Information given:
————

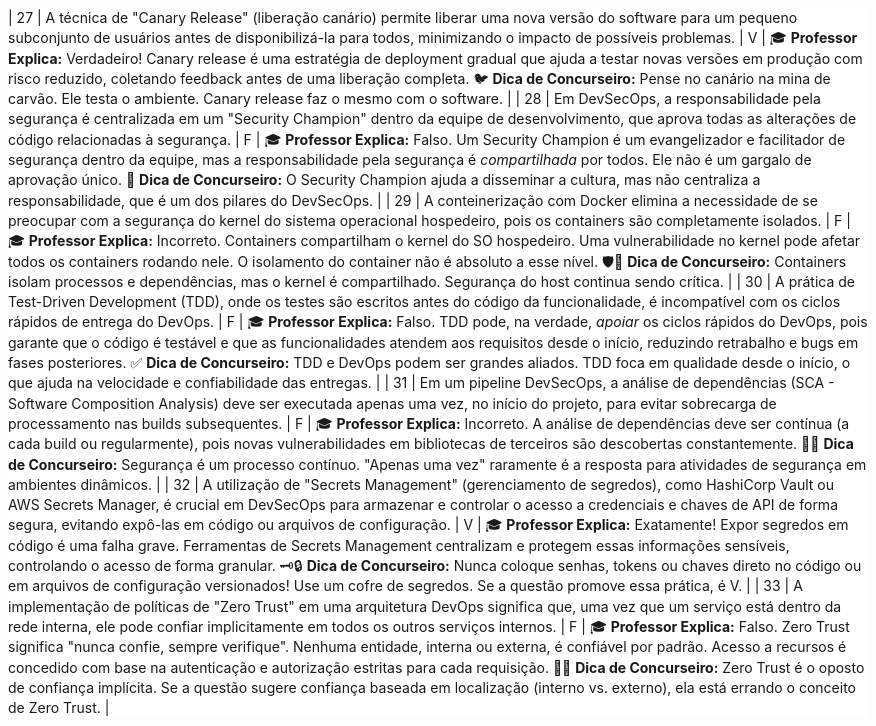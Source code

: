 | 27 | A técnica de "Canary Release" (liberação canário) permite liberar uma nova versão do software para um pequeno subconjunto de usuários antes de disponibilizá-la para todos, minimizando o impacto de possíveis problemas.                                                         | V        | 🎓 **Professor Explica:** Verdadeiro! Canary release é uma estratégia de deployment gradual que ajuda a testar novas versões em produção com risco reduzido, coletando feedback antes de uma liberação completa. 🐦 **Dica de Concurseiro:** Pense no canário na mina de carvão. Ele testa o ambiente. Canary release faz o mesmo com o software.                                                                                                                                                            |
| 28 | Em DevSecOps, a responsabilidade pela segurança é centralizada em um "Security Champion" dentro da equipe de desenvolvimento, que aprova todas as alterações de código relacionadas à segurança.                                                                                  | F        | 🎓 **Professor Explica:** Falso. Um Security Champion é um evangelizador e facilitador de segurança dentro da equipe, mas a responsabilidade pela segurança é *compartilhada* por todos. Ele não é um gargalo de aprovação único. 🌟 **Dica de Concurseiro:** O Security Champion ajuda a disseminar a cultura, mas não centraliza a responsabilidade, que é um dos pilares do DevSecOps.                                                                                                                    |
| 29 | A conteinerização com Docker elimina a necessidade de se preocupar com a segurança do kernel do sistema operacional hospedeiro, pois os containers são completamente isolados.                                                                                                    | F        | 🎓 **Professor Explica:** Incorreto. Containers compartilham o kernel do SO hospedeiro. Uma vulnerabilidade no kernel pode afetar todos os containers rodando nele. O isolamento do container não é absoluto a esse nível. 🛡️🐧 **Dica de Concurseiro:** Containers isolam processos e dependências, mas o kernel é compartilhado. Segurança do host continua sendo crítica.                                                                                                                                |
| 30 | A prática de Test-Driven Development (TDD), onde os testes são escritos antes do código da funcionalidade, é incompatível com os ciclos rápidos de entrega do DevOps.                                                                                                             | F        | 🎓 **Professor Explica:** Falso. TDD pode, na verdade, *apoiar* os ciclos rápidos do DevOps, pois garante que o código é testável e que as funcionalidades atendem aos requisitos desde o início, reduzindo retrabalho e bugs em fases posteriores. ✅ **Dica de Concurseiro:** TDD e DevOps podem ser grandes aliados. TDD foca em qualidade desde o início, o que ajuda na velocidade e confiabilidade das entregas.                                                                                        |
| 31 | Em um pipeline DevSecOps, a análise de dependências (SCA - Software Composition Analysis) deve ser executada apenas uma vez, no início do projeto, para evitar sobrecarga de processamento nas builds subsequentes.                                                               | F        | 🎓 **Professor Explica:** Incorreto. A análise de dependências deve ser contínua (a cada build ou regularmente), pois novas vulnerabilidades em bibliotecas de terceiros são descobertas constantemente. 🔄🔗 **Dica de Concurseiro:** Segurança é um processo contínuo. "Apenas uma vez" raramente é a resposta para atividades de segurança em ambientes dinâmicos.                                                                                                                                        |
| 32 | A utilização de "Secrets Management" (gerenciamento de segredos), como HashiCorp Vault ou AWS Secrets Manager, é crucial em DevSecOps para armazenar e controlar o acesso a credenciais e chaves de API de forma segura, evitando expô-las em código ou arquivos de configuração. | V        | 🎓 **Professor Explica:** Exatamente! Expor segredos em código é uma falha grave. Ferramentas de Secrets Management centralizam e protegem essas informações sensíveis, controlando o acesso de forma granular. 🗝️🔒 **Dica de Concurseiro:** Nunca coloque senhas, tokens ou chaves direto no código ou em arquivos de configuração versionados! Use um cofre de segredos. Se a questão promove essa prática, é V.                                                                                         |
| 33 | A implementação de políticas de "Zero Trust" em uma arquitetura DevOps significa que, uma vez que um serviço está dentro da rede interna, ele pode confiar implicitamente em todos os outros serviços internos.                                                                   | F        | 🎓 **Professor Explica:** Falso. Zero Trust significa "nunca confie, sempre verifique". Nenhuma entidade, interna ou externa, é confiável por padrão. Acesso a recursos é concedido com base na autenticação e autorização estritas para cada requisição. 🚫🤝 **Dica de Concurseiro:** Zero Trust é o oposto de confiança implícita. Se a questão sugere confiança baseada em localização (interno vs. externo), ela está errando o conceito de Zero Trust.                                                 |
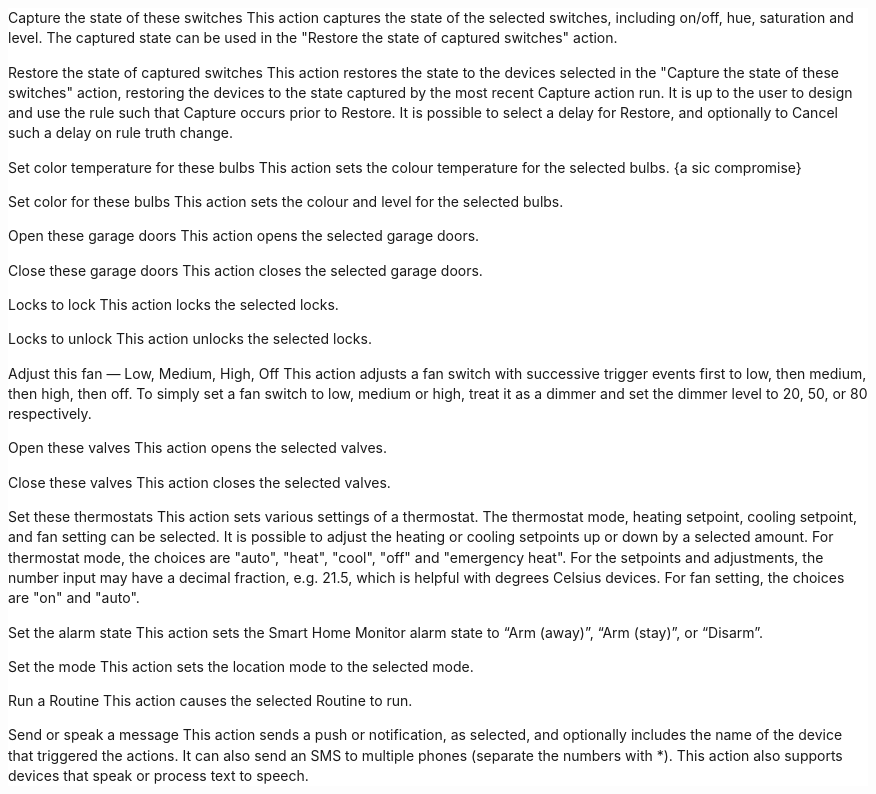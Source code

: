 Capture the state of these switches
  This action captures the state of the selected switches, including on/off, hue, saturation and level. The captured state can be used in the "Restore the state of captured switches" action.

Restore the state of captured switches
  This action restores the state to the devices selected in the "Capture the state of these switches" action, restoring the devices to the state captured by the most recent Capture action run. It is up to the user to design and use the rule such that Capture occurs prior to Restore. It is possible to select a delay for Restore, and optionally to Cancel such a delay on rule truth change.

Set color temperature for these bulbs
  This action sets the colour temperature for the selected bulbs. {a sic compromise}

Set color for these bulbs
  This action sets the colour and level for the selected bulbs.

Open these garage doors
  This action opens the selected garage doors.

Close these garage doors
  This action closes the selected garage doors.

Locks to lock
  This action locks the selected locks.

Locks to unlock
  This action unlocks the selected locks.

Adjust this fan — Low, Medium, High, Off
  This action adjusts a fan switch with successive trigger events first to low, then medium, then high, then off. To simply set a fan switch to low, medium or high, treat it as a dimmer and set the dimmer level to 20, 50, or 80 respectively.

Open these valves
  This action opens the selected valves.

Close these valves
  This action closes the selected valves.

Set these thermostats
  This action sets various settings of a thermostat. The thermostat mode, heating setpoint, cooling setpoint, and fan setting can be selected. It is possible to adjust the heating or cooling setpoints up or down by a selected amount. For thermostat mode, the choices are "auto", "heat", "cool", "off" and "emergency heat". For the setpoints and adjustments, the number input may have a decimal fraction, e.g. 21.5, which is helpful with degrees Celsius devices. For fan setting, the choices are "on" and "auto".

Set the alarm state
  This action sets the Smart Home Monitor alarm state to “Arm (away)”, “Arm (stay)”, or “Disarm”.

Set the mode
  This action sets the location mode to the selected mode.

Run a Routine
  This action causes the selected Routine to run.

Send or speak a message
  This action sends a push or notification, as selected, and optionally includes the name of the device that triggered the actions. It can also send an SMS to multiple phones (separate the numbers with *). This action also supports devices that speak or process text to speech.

————

Action item: Every line of the listing above that includes "dentro" should be copied out.

Expected output:
| 28 | Em DevSecOps, a responsabilidade pela segurança é centralizada em um "Security Champion" dentro da equipe de desenvolvimento, que aprova todas as alterações de código relacionadas à segurança.                                                                                  | F        | 🎓 **Professor Explica:** Falso. Um Security Champion é um evangelizador e facilitador de segurança dentro da equipe, mas a responsabilidade pela segurança é *compartilhada* por todos. Ele não é um gargalo de aprovação único. 🌟 **Dica de Concurseiro:** O Security Champion ajuda a disseminar a cultura, mas não centraliza a responsabilidade, que é um dos pilares do DevSecOps.                                                                                                                    |
| 33 | A implementação de políticas de "Zero Trust" em uma arquitetura DevOps significa que, uma vez que um serviço está dentro da rede interna, ele pode confiar implicitamente em todos os outros serviços internos.                                                                   | F        | 🎓 **Professor Explica:** Falso. Zero Trust significa "nunca confie, sempre verifique". Nenhuma entidade, interna ou externa, é confiável por padrão. Acesso a recursos é concedido com base na autenticação e autorização estritas para cada requisição. 🚫🤝 **Dica de Concurseiro:** Zero Trust é o oposto de confiança implícita. Se a questão sugere confiança baseada em localização (interno vs. externo), ela está errando o conceito de Zero Trust.                                                 |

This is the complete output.